A la C.I.I., mon travail consiste principalement à faire des audits chez les fournisseurs éventuels et donner un avis concernant ses possibilités de fabrication, un aperçu de son organisation du point de vue technique, un avis précis sur la qualité et les performances de son produit. Dans le cas où le fournisseur est retenu par la C.I.I., il faut faire les notices de contrôle et d'homologation du produit et suivre les essais à la Cie.

Lorsque le produit rentre à la C.I.I. pour homologation, il est d'abord soumis à une inspection statique très sévère. Au début, nous n'avons pas de plate-forme d'essais et ceux-ci sont faits avec les Services d'Etudes et j'aurai en permanence des relations étroites avec ces services, le plus souvent avec Alain Le Maoût, responsable des produits électro-mécaniques, puis avec M. Margerin lorsqu'on en sera aux terminaux, écrans, modems, micro R2E, etc...

La C.I.I. ayant des accords avec C.D.C. et I.C.L., j'irai à plusieurs reprises chez ces fabricants :

A l'occasion de déplacements aux U.S.A., j'irai auditer deux autres fournisseurs éventuels de lecteur de cartes, mais ils ne seront pas retenus par la C.I.I.

En 1970, la C.I.I. "prend pied" à la SPERAC et nous allons auditer nos "cousins", ce qui n'est pas plaisant du tout, en ce qui me concerne, et j'essaie de rester cordial avec ces nouveaux collègues de travail qui se sentent dévalorisés de façon injuste. C'est une bonne occasion de se faire "mousser" que je n'ai jamais mise à profit. Les audits sont valables pour tous les produits, électro-mécaniques, machines d'entrée/sortie, bandes magnétiques et des études particulières ???

J'aurai l'occasion de travailler avec Logabax, qui nous fournira des imprimantes pour les terminaux, avec Texas, que nous irons auditer à Cagnes sur Mer, près de Nice. C'est une usine moderne, bien équipée, avec des méthodes de travail en petites équipes. Cette société nous fournira les imprimantes non impact (impression sur papier thermique).
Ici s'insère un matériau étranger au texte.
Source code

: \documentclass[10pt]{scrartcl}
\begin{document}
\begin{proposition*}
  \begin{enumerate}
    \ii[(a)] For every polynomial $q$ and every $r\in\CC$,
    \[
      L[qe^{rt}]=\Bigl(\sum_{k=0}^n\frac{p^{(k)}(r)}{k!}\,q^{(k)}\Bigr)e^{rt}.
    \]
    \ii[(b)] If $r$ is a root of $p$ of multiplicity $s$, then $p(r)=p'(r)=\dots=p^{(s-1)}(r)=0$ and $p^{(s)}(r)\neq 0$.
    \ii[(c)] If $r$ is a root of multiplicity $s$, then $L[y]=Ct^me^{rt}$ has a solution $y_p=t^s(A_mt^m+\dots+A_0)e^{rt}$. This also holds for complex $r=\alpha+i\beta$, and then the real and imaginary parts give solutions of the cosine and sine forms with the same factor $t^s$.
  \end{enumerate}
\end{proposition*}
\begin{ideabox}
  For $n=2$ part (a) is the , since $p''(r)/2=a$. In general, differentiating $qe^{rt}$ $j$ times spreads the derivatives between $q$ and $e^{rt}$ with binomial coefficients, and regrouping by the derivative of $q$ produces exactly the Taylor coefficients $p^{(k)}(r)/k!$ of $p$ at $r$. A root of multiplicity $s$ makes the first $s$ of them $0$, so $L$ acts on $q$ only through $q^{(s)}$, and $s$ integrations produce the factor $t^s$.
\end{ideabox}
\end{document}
A Rouen, j'irai auditer R.T.T., qui fabrique des modems 1200 b/sec et2400 b/sec. A Angers, nous visiterons l'usine Thomson qui fabrique des téléviseurs pour au moins dix marques "concurrentes" (seules les carrosseries sont différentes). En ce qui nous concerne, c'est le P.C.9 C qui nous intéresse. C'est un téléviseur écran de 36 cm (14 pouces), noir et blanc, grand public. C'est cette caractéristique qui nous intéresse, ces appareils devant pouvoir travailler n'importe où en ce qui concerne la température et l'hygrométrie. Les parties Réception H.F. et son ne nous intéressent pas. Ce qui est innovant, c'est que c'est la première tentative d'emploi de matériel grand public dans l'informatique en France. L'opération n'aboutira pas car Thomson ne s'est pas vraiment montré empressé de nous fournir des appareils "incomplets" qui allaient compliquer l'organisation de ses chaînes pour un profit probablement insuffisant (ceci est une opinion personnelle).

Auparavant, nous avions testé des tubes provenant de la division militaire Thomson de Brest. Ces écrans dont la logique de matrice interne étaient trop chers et compliqués ??? C'est M. Castagné qui était chargé du suivi qualité de ces appareils.

En définitive, la C.I.I. optera pour les écrans provenant de la C.D.C., ce qui nous vaudra plusieurs voyages aux U.S.A. pour régler cette affaire, en compagnie des études et de D. Mercier, chef de produit.

NB : les dix PC Thomson utilisables ... se sont évaporés dans la nature !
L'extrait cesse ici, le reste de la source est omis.